The removal of household energy rebates from the start of this year was always the sleeper for the reemergence of cost of living struggles in 2026. But now there is a growing possibility that come February, interest rates will also rise.
Household balance sheets could be set for a punishing pincer.
A 0.25 percentage point increase in rates would increase repayments of the average-sized Australian home loan by around $110 per month.
Householders could be slugged with a 20 per cent larger power bill over the year ahead (depending on how much electricity they use), after an end to energy bill subsidies, announced in December.
Meanwhile, the prospect of rate rises will certainly play into the narrative that house price gains are set to peter out this year and will – thus diminishing the wealth effect that homeowners have been experiencing as property prices rose.
Higher energy costs will disproportionately affect lower income households for whom power costs constitute a larger share of weekly budgets.
Economists and money market traders have been fence-sitting on the prospects for an interest rate hike in February. Until late last week most of the money was betting that the Reserve Bank of Australia would keep interest rates on hold.
But that all changed on Thursday when a surprising fall in unemployment threw a grenade into their calculus. Several economists have revised their expectations and now see next month as the time for the RBA to make a pre-emptive strike against rising inflation which has already crept above the central bank’s target band of 2 to 3 per cent.
As Westpac’s chief economist Luci Ellis sees it, “the inflation data will once again have the casting vote in the RBA policy meeting in February”.
Respected economic teams from the Commonwealth Bank, UBS, HSBC are among those who are now tipping a rate rise in February.
Whether the remainder of the forecasting pack follows is largely dependent on the inflation figures for the December quarter which are to be released on Wednesday.
While a rate rise would be welcomed by depositors, households with mortgages will feel short-changed that they received only three rate cuts in the latest cycle before borrowing costs started rising again.
Any financial hardship will be exacerbated by the sunsetting of the electricity rebates that the federal and state governments introduced to provide a valve for the financial pressure faced by the community during the height of inflation.

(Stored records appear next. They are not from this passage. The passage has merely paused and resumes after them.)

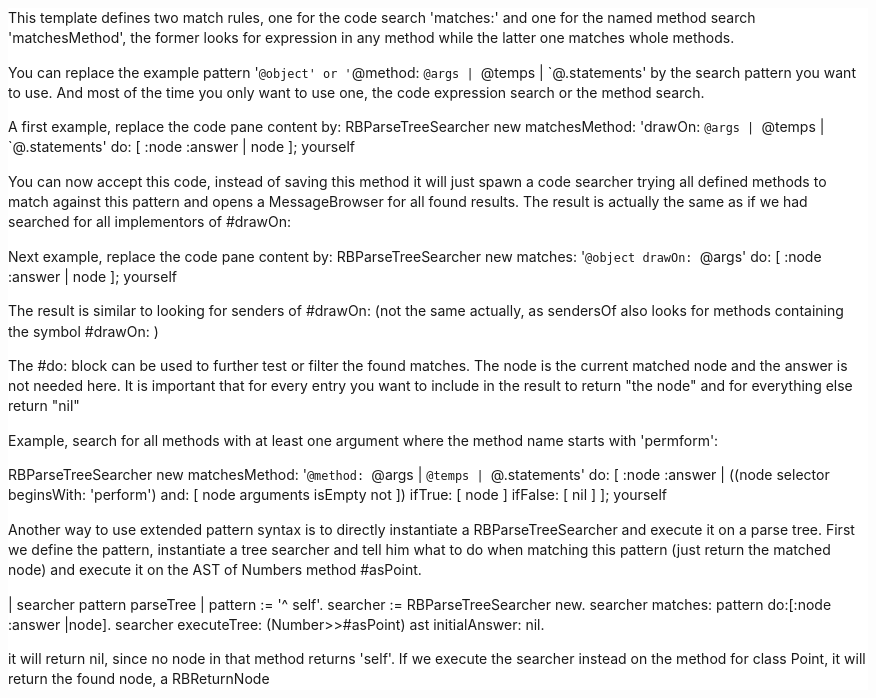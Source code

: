 
This template defines two match rules, one for the code search 'matches:' and one for the named method search 'matchesMethod', the former looks for expression in any method while the latter one matches whole methods.

You can replace the example pattern '`@object' or '`@method: `@args | `@temps | `@.statements' by
the search pattern you want to use. And most of the time you only want to use one, the code expression search or the method search.

A first example, replace the code pane content by:
RBParseTreeSearcher new
	matchesMethod: 'drawOn: `@args | `@temps | `@.statements' do: [ :node :answer | node ];
	yourself

You can now accept this code, instead of saving this method it will just spawn a code searcher trying all defined methods to match against this pattern and opens a MessageBrowser for all found results.
The result is actually the same as if we had searched for all implementors of #drawOn:

Next example, replace the code pane content by:
RBParseTreeSearcher new
	matches: '`@object drawOn: `@args' do: [ :node :answer | node ];
	yourself

The result is similar to looking for senders of #drawOn: (not the same actually, as sendersOf also looks for methods containing the symbol #drawOn: )	
	
The #do: block can be used to further test or filter the found matches. The node is the current matched node and the answer is not needed here. It is important that for every entry you want to include in the result to return "the node" and for everything else return "nil"

Example, search for all methods with at least one argument where the method name starts with 'permform':

RBParseTreeSearcher new
		matchesMethod: '`@method: `@args | `@temps | `@.statements'
			do: [ :node :answer | 
			((node selector beginsWith: 'perform') and: [ node arguments isEmpty not ])
				ifTrue: [ node ]
				ifFalse: [ nil ] ];
		yourself

Another way to use extended pattern syntax is to directly instantiate a RBParseTreeSearcher and execute it on a parse tree.
First we define the pattern, instantiate a tree searcher and tell him what to do when matching this pattern (just return the matched node) and execute it on the AST of Numbers method #asPoint.

| searcher pattern parseTree |
pattern := '^ self'.
searcher := RBParseTreeSearcher new.
searcher matches: pattern do:[:node :answer |node].
searcher executeTree: (Number>>#asPoint) ast initialAnswer: nil.

it will return nil, since no node in that method returns 'self'. If we execute the searcher instead on the method
for class Point, it will return the found node, a RBReturnNode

That was a $6.8 billion relief package – one given to all households but disappeared from the end of December.
The higher power costs will also feed into the inflation numbers, although they will not be reflected in the upcoming consumer price index December reading.
The end of the energy bill subsidies (worth $300 a year to households), combined with a rise in rates, could dampen the strong upswing in consumer spending that has been evident over the past year and which Westpac says has been broad-based across lower to higher income groups.
How to soften the hit from the removal of energy rebates has an urgency for the government, which will feel the backlash from the community when bills start hitting inboxes in months ahead.
Energy minister Chris Bowen gave energy retailers a five-month deadline to come up with a plan to offer customers three free hours of electricity as part of a new government scheme called Solar Sharer.
But there has been plenty of pushback from energy companies that believe the scheme is complex and carries risks of even higher prices.
Even if the scheme was successfully implemented in the middle of the year, consumers still face an uncomfortable near term period of price hikes.
For those with a mortgage, it could be a double whammy for household finances.